Biography
Ngugi wa Thiong’o
Born in Kamiriithu, Kenya, in 1938, Thiong’o is one of the most celebrated African intellectuals and writers.
He has enjoyed international acclaim as a novelist, essayist, playwright, social commentator and activist.
The experience of British colonialism and the Mau Mau struggle for independence, as well as Kenya’s position in the neocolonial era preoccupy much of Ngugi’s thought and writing.
Ngugi wa Thiong’o
He established himself with a series of novels published in the 1960s: Weep Not, Child (1964), The River Between (1965) and A Grain of Wheat (1967).
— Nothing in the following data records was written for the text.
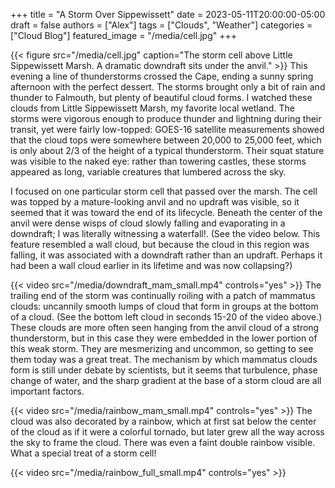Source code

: +++
title = "A Storm Over Sippewissett"
date = 2023-05-11T20:00:00-05:00
draft = false
authors = ["Alex"]
tags = ["Clouds", "Weather"]
categories = ["Cloud Blog"]
featured_image = "/media/cell.jpg"
+++

{{< figure src="/media/cell.jpg" caption="The storm cell above Little Sippewissett Marsh. A dramatic downdraft sits under the anvil." >}}
This evening a line of thunderstorms crossed the Cape, ending a sunny spring afternoon with the perfect dessert. The storms brought only a bit of rain and thunder to Falmouth, but plenty of beautiful cloud forms. I watched these clouds from Little Sippewissett Marsh, my favorite local wetland. The storms were vigorous enough to produce thunder and lightning during their transit, yet were fairly low-topped: GOES-16 satellite measurements showed that the cloud tops were somewhere between 20,000 to 25,000 feet, which is only about 2/3 of the height of a typical thunderstorm. Their squat stature was visible to the naked eye: rather than towering castles, these storms appeared as long, variable creatures that lumbered across the sky. 

I focused on one particular storm cell that passed over the marsh. The cell was topped by a mature-looking anvil and no updraft was visible, so it seemed that it was toward the end of its lifecycle. Beneath the center of the anvil were dense wisps of cloud slowly falling and evaporating in a downdraft; I was literally witnessing a waterfall!. (See the video below. This feature resembled a wall cloud, but because the cloud in this region was falling, it was associated with a downdraft rather than an updraft. Perhaps it had been a wall cloud earlier in its lifetime and was now collapsing?) 

{{< video src="/media/downdraft_mam_small.mp4" controls="yes" >}}
The trailing end of the storm was continually roiling with a patch of mammatus clouds: uncannily smooth lumps of cloud that form in groups at the bottom of a cloud. (See the bottom left cloud in seconds 15-20 of the video above.) These clouds are more often seen hanging from the anvil cloud of a strong thunderstorm, but in this case they were embedded in the lower portion of this weak storm. They are mesmerizing and uncommon, so getting to see them today was a great treat. The mechanism by which mammatus clouds form is still under debate by scientists, but it seems that turbulence, phase change of water, and the sharp gradient at the base of a storm cloud are all important factors.

{{< video src="/media/rainbow_mam_small.mp4" controls="yes" >}}
The cloud was also decorated by a rainbow, which at first sat below the center of the cloud as if it were a colorful tornado, but later grew all the way across the sky to frame the cloud. There was even a faint double rainbow visible. What a special treat of a storm cell! 

{{< video src="/media/rainbow_full_small.mp4" controls="yes" >}}



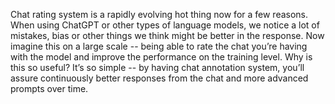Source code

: Chat rating system is a rapidly evolving hot thing now for a few reasons. When using ChatGPT or other types of language models, we notice a lot of mistakes, bias or other things we think might be better in the response. Now imagine this on a large scale -- being able to rate the chat you’re having with the model and improve the performance on the training level. Why is this so  useful?
It’s so simple -- by having chat annotation system, you’ll assure continuously better responses from the chat and more advanced prompts over time.
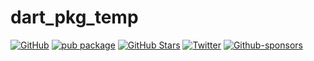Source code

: # dart_pkg_temp

[![GitHub](https://img.shields.io/github/license/normidar/dart_pkg_temp.svg)](https://github.com/normidar/dart_pkg_temp/blob/main/LICENSE)
[![pub package](https://img.shields.io/pub/v/dart_pkg_temp.svg)](https://pub.dartlang.org/packages/dart_pkg_temp)
[![GitHub Stars](https://img.shields.io/github/stars/normidar/dart_pkg_temp.svg)](https://github.com/normidar/dart_pkg_temp/stargazers)
[![Twitter](https://img.shields.io/twitter/url/https/twitter.com/normidar.svg?style=social&label=Follow%20%40normidar)](https://twitter.com/normidar)
[![Github-sponsors](https://img.shields.io/badge/sponsor-30363D?logo=GitHub-Sponsors&logoColor=#EA4AAA)](https://github.com/sponsors/normidar)
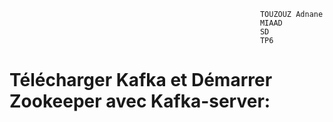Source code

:                                                             TOUZOUZ Adnane
                                                            MIAAD
                                                            SD
                                                            TP6
                                                            
                                                            
                                               
# Télécharger Kafka et Démarrer Zookeeper avec Kafka-server:
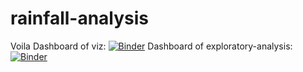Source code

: # rainfall-analysis
Voila Dashboard of viz: 
[![Binder](https://mybinder.org/badge_logo.svg)](https://mybinder.org/v2/gh/dev-SB/rainfall-analysis/master?urlpath=voila%2Frender%2Fnotebooks%2Fviz.ipynb)
Dashboard of exploratory-analysis: 
[![Binder](https://mybinder.org/badge_logo.svg)](https://mybinder.org/v2/gh/dev-SB/rainfall-analysis/master?urlpath=%2Fvoila%2Frender%2Fnotebooks%2Fexploratory-analysis.ipynb)
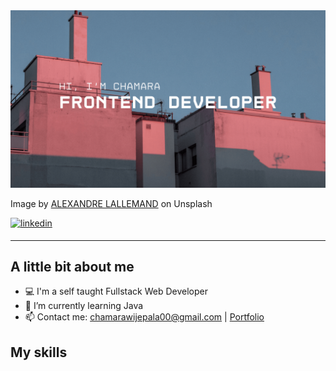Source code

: <img src="https://github.com/Chamara-Wijepala/Chamara-Wijepala/blob/main/images/gh-banner.png" />
<p>Image by <a href="https://unsplash.com/@alexandrelallemand" target="_blank">ALEXANDRE LALLEMAND</a> on Unsplash</p>

<a href="https://www.linkedin.com/in/chamara-wijepala" target="_blank">
<img src=https://img.shields.io/badge/linkedin-%231E77B5.svg?&style=for-the-badge&logo=linkedin&logoColor=white alt=linkedin style="margin-bottom: 5px"/>
</a>

---

## A little bit about me

- 💻 I'm a self taught Fullstack Web Developer
- 🌱 I’m currently learning Java
- 📫 Contact me: chamarawijepala00@gmail.com | [Portfolio](https://personal-portfolio-v2-seven-gamma.vercel.app/)

## My skills

<img align="left" alt="" width="50px" src="https://cdn.jsdelivr.net/gh/devicons/devicon/icons/html5/html5-original.svg" />
<img align="left" alt="" width="50px" src="https://cdn.jsdelivr.net/gh/devicons/devicon/icons/css3/css3-original.svg" />
<img align="left" alt="" width="50px" src="https://cdn.jsdelivr.net/gh/devicons/devicon/icons/javascript/javascript-original.svg" />
<img align="left" alt="" width="50px" src="https://cdn.jsdelivr.net/gh/devicons/devicon/icons/typescript/typescript-original.svg" />
<img align="left" alt="" width="50px" src="https://cdn.jsdelivr.net/gh/devicons/devicon/icons/react/react-original.svg" />
<img align="left" alt="" width="50px" src="https://cdn.jsdelivr.net/gh/devicons/devicon/icons/tailwindcss/tailwindcss-plain.svg" />          
<img align="left" alt="" width="50px" src="https://tailwindcss.com/_next/static/media/tailwindcss-mark.3c5441fc7a190fb1800d4a5c7f07ba4b1345a9c8.svg" />
<img align="left" alt="" width="60px" src="https://sass-lang.com/assets/img/styleguide/color.png" />
<img align="left" alt="" width="65px" src="https://tailwindcss.com/_next/static/media/tailwindcss-mark.d52e9897.svg" />
<img align="left" alt="" width="35px" src="https://nodejs.org/static/logos/jsIconGreen.svg" />
<img align="left" alt="" width="75" src="https://expressjs.com/images/brand/logo-dark.svg" />
<img align="left" alt="" width="35px" src="https://cdn.brandfetch.io/idBBE3_R9e/idI_xi9A1U.svg?c=1dxbfHSJFAPEGdCLU4o5B" />
<img align="left" alt="" width="40px" src="https://www.postgresql.org/media/img/about/press/elephant.png" />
His combination of a distinctive prose style with provocative subject matter would come to define other works now considered canonical texts of African literature.
These include Petals of Blood (1977), the play Ngaahika Ndeenda (I Will Marry When I Want) (1977) and Caitani Mutharabaini (1981), later translated into English as Devil on the Cross (1982).
Volumes of essays and reflections, such as Decolonising the Mind (1986), Penpoints, Gunpoints and Dreams (1998), as well as his prison memoir, Detained (1981), have also been influential for generations of readers and scholars alike.
In 2004, he published his leviathan Gikuyu-language novel, Murogi wa Kagogo, translated as Wizard of the Crow.